Lorelai digs her fingers into Luke's jacket, still feeling more than a little off balance.  He's here, suddenly and unexpectedly, so of course she's certain she's fallen asleep on the couch to the tortured strains of Judy Garland.

When Luke pulls back to take a deep, shuddering breath, Lorelai opens her eyes, searching for something -- shaven cheeks, green eyes, baseball cap on the right way -- that will confirm that this really is just a dream.  An I Dream of Jeannie dream, giving Lorelai exactly what she desires, which would be great, right up until she woke up on her spinster-couch-potato couch, wrapped in the quilt made of Rory's old baby clothes.

But he just looks tired, those brilliant blue eyes soaking her in as he stares right back at her.  "I'm sorry," he mutters, but she doesn't know why.  And then he's kissing her again, and she doesn't care why.  And even as she's kissing him back just as hard, she pinches herself on the forearm, just to be sure.
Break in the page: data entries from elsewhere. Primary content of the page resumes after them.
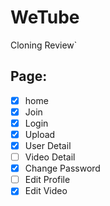 # WeTube

Cloning Review`

## Page:

- [x] home
- [x] Join
- [x] Login
- [x] Upload
- [x] User Detail
- [ ] Video Detail
- [x] Change Password
- [ ] Edit Profile
- [x] Edit Video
"Luke?" she asks, in between kisses, memorizing the feel of his stubble scraping against her cheeks.  His arms are hard and tight around her ribcage, squeezing the breath from her lungs.  Every time she inhales, she smells him, and her eyes sparkle with tears.

With obvious reluctance, he pulls back, nearly gasping for breath, his blue eyes intense and burning.  "We should talk," he says, but his voice is gravelly and low, like she's heard a hundred times in the middle of the night.  "Lorelai, I--"

"Later," she decides, looping her arms around his neck and pulling him in for another kiss.  Judy's still singing her heart out, but Lorelai has much more important things to concentrate on right now.

Like Luke's hands on her body, sliding under her shirt, smoothing along her spine, and she's half-convinced they'll sink to the floor right here in the foyer.  Which would be new and different, but probably painful.  Not Thomas-Crown-Affair-sex-on-the-marble-steps painful, but still.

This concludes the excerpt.